We never prove the null hypothesis is true. Instead, we calculate the probability of observing our data given that the null hypothesis is true. If this probability is very low, we reject the null hypothesis.

To calculation this probability we use the fact that the slope of the regression line is an estimate and this estimate has uncertainty associated with it.

We can see that the slope estimate (the \(x\) row) has uncertainty by looking at the regression output:

summary(m1)$coefficients[1:2, 1:2]

              Estimate Std. Error
(Intercept) -0.7638353  0.6652233
x            2.1161160  0.1072104

We see the estimate of the parameter (slope) and a measure of uncertainty in the estimate: the standard error of the estimate.

The standard error is calculated as:

\[\sigma^{(\beta_1)} = \sqrt{ \frac{\hat\sigma^2}{\sum_{i=1}^n (x_i - \bar x)^2}}\]

Where \(\hat\sigma^2\) is the expected residual variance of the model. This is calculated as:

\[\hat\sigma^2 = \frac{\sum_{i=1}^n (y_i - \hat y_i)^2}{n-2}\]

Where \(\hat y_i\) is the predicted value of \(y_i\) from the regression model, and \(n\) is the number of observations. We divide by \(n-2\) because we have estimated two parameters (the intercept and the slope) from the data.

OK, let’s take a look at this intuitively. We have the estimate of the slope and the standard error of the estimate of the slope (when this standard error is larger, we are less certain about the estimate).
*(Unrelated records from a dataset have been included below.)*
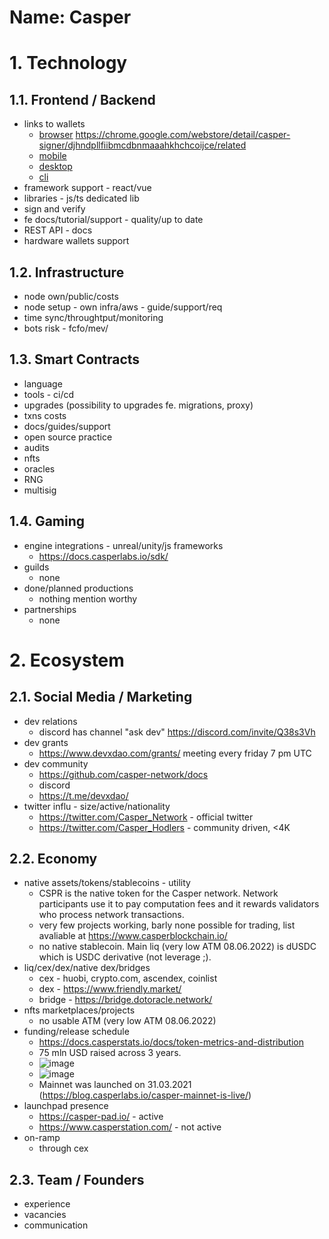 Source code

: Name: Casper
===

# 1. Technology
## 1.1.  Frontend / Backend
- links to wallets
	-   [browser](PASTE_LINK_HERE) https://chrome.google.com/webstore/detail/casper-signer/djhndpllfiibmcdbnmaaahkhchcoijce/related
	-   [mobile](PASTE_LINK_HERE)
	-   [desktop](PASTE_LINK_HERE)
	-   [cli](PASTE_LINK_HERE)
- framework support - react/vue
- libraries - js/ts dedicated lib
- sign and verify
- fe docs/tutorial/support - quality/up to date
- REST API - docs
- hardware wallets support

## 1.2.  Infrastructure
- node own/public/costs
- node setup - own infra/aws - guide/support/req
- time sync/throughtput/monitoring
- bots risk - fcfo/mev/
  
## 1.3.  Smart Contracts
- language
- tools - ci/cd
- upgrades (possibility to upgrades fe. migrations, proxy)
- txns costs
- docs/guides/support
- open source practice
- audits
- nfts
- oracles
- RNG
- multisig

## 1.4. Gaming
- engine integrations - unreal/unity/js frameworks
	+ https://docs.casperlabs.io/sdk/
- guilds
	+ none
- done/planned productions
	+ nothing mention worthy
- partnerships
	+ none

# 2. Ecosystem
## 2.1.  Social Media / Marketing
- dev relations
	+ discord has channel "ask dev" https://discord.com/invite/Q38s3Vh
- dev grants
	+ https://www.devxdao.com/grants/ meeting every friday 7 pm UTC 
- dev community
	+ https://github.com/casper-network/docs
	+ discord
	+ https://t.me/devxdao/
- twitter influ - size/active/nationality
	+ https://twitter.com/Casper_Network - official twitter
	+ https://twitter.com/Casper_Hodlers - community driven, <4K
  
## 2.2. Economy
- native assets/tokens/stablecoins - utility
	+ CSPR is the native token for the Casper network. Network participants use it to pay computation fees and it rewards validators who process network transactions.
	+ very few projects working, barly none possible for trading, list avaliable at https://www.casperblockchain.io/
	+ no native stablecoin. Main liq (very low ATM 08.06.2022) is dUSDC which is USDC derivative (not leverage ;).
- liq/cex/dex/native dex/bridges
	+ cex - huobi, crypto.com, ascendex, coinlist
	+ dex - https://www.friendly.market/
	+ bridge - https://bridge.dotoracle.network/
- nfts marketplaces/projects
	+ no usable ATM (very low ATM 08.06.2022)
- funding/release schedule
  + https://docs.casperstats.io/docs/token-metrics-and-distribution
  + 75 mln USD raised across 3 years.
  + ![image](https://user-images.githubusercontent.com/72046089/172386512-cabc3a78-5c49-4e72-9caf-c5e621111ca8.png)
  + ![image](https://user-images.githubusercontent.com/72046089/172386601-cd939ef6-a199-4fb6-909e-d6b6cf64e5ef.png)
  + Mainnet was launched on 31.03.2021 (https://blog.casperlabs.io/casper-mainnet-is-live/)
- launchpad presence
	+ https://casper-pad.io/ - active
	+ https://www.casperstation.com/ - not active
- on-ramp
	+ through cex

## 2.3. Team / Founders
- experience
- vacancies
- communication
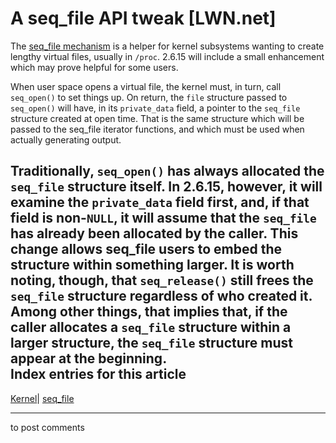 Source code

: # A seq_file API tweak [LWN.net]

The [seq_file mechanism](http://lwn.net/Articles/22355/) is a helper for kernel subsystems wanting to create lengthy virtual files, usually in `/proc`. 2.6.15 will include a small enhancement which may prove helpful for some users. 

When user space opens a virtual file, the kernel must, in turn, call `seq_open()` to set things up. On return, the `file` structure passed to `seq_open()` will have, in its `private_data` field, a pointer to the `seq_file` structure created at open time. That is the same structure which will be passed to the seq_file iterator functions, and which must be used when actually generating output. 

Traditionally, `seq_open()` has always allocated the `seq_file` structure itself. In 2.6.15, however, it will examine the `private_data` field first, and, if that field is non-`NULL`, it will assume that the `seq_file` has already been allocated by the caller. This change allows seq_file users to embed the structure within something larger. It is worth noting, though, that `seq_release()` still frees the `seq_file` structure regardless of who created it. Among other things, that implies that, if the caller allocates a `seq_file` structure within a larger structure, the `seq_file` structure must appear at the beginning.  
Index entries for this article  
---  
[Kernel](/Kernel/Index)| [seq_file](/Kernel/Index#seq_file)  
  


* * *

to post comments 
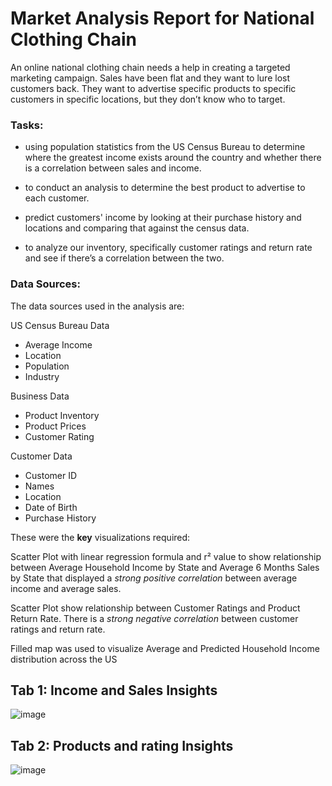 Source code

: # Market Analysis Report for National Clothing Chain



An online national clothing chain needs a help in creating a targeted marketing campaign. Sales
have been flat and they want to lure lost customers back. 
They want to advertise specific products to specific customers in specific locations, but they don’t know who to target. 

### Tasks:
 - using
population statistics from the US Census Bureau to determine where the greatest income exists around
the country and whether there is a correlation between sales and income.
 - to conduct an
analysis to determine the best product to advertise to each customer. 
  
 -  predict customers' income by looking at their purchase history and locations
and comparing that against the census data. 
 - to analyze our inventory, specifically
customer ratings and return rate and see if there’s a correlation between the two. 

### Data Sources:

The data sources used in the analysis are:

US Census Bureau Data
- Average Income
- Location
- Population
- Industry

Business Data
- Product Inventory
- Product Prices
- Customer Rating

Customer Data
- Customer ID
- Names
- Location
- Date of Birth
- Purchase History

These were the <b>key</b> visualizations required:

Scatter Plot with linear regression formula and r² value to show relationship between Average Household Income by State and Average 6 Months Sales by State that displayed a <i>strong positive correlation</i> between average income and average sales.

Scatter Plot  show relationship between Customer Ratings and Product Return Rate. There is a <i>strong negative correlation</i> between customer ratings and return rate.


Filled map was used to visualize Average and Predicted Household Income distribution across the US


## Tab 1: Income and Sales Insights
![image](https://user-images.githubusercontent.com/118057504/223552002-9de7e5a8-60f1-4837-bb07-a2a3b0c78b54.png)

## Tab 2: Products and rating Insights
![image](https://user-images.githubusercontent.com/118057504/223552198-25ef3e2a-100c-4427-99ff-1632f6034abe.png)
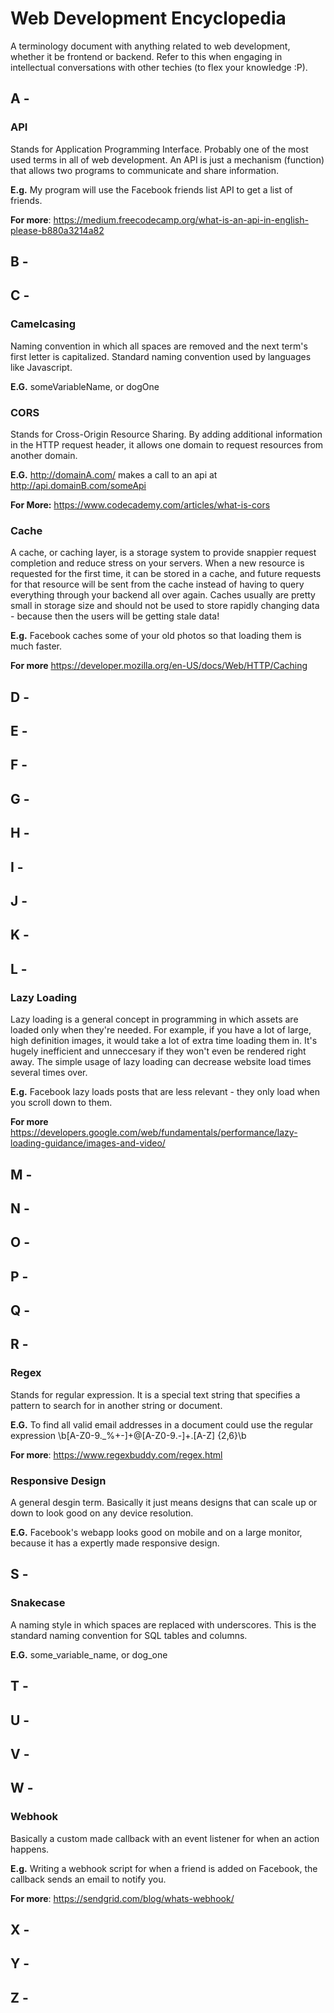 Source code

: # Web Development Encyclopedia
A terminology document with anything related to web development, whether it be frontend or backend. Refer to this when engaging in intellectual conversations with other techies (to flex your knowledge :P).  

## A -

### API
Stands for Application Programming Interface. Probably one of the most used terms in all of web development. An API is just a mechanism (function) that allows two programs to communicate and share information.

**E.g.** My program will use the Facebook friends list API to get a list of friends.

**For more**: https://medium.freecodecamp.org/what-is-an-api-in-english-please-b880a3214a82

## B -

## C -

### Camelcasing
Naming convention in which all spaces are removed and the next term's first letter is capitalized. Standard naming convention used by languages like Javascript.

**E.G.** someVariableName, or dogOne

### CORS
Stands for Cross-Origin Resource Sharing. By adding additional information in the HTTP request header, it allows one domain to request resources from another domain.

**E.G.** http://domainA.com/ makes a call to an api at http://api.domainB.com/someApi

**For More:** https://www.codecademy.com/articles/what-is-cors

### Cache
A cache, or caching layer, is a storage system to provide snappier request completion and reduce stress on your servers. When a new resource is requested for the first time, it can be stored in a cache, and future requests for that resource will be sent from the cache instead of having to query everything through your backend all over again. Caches usually are pretty small in storage size and should not be used to store rapidly changing data - because then the users will be getting stale data!

**E.g.** Facebook caches some of your old photos so that loading them is much faster.

**For more** https://developer.mozilla.org/en-US/docs/Web/HTTP/Caching

## D -

## E -

## F -

## G -

## H -

## I -

## J -

## K -

## L -

### Lazy Loading
Lazy loading is a general concept in programming in which assets are loaded only when they're needed. For example, if you have a lot of large, high definition images, it would take a lot of extra time loading them in. It's hugely inefficient and unneccesary if they won't even be rendered right away. The simple usage of lazy loading can decrease website load times several times over.

**E.g.** Facebook lazy loads posts that are less relevant - they only load when you scroll down to them.

**For more** https://developers.google.com/web/fundamentals/performance/lazy-loading-guidance/images-and-video/


## M -

## N -

## O -

## P -

## Q -

## R -

### Regex
Stands for regular expression. It is a special text string that specifies a pattern to search for in another string or document.

**E.G.** To find all valid email addresses in a document could use the regular expression \b[A-Z0-9._%+-]+@[A-Z0-9.-]+\.[A-Z]
{2,6}\b

**For more**: https://www.regexbuddy.com/regex.html

### Responsive Design
A general desgin term. Basically it just means designs that can scale up or down to look good on any device resolution.

**E.G.** Facebook's webapp looks good on mobile and on a large monitor, because it has a expertly made responsive design. 

## S -

### Snakecase
A naming style in which spaces are replaced with underscores. This is the standard naming convention for SQL tables and columns.

**E.G.** some_variable_name, or dog_one

## T -

## U -

## V -

## W -

### Webhook
Basically a custom made callback with an event listener for when an action happens.

**E.g.** Writing a webhook script for when a friend is added on Facebook, the callback sends an email to notify you.

**For more**: https://sendgrid.com/blog/whats-webhook/

## X -

## Y -

## Z -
Here is an empty graph of the value of the slope estimate versus the standard error of the estimate:

Have a careful think about what combinations of slope estimate value and standard error value are more likely to have been observed by chance, and which combinations are less likely to have been observed by chance. Draw a copy of the graph and label areas where the slope estimate is more likely to have been observed by chance, and areas where it is less likely to have been observed by chance. (The answer is at the end of this chapter, so think about it before you look at the answer).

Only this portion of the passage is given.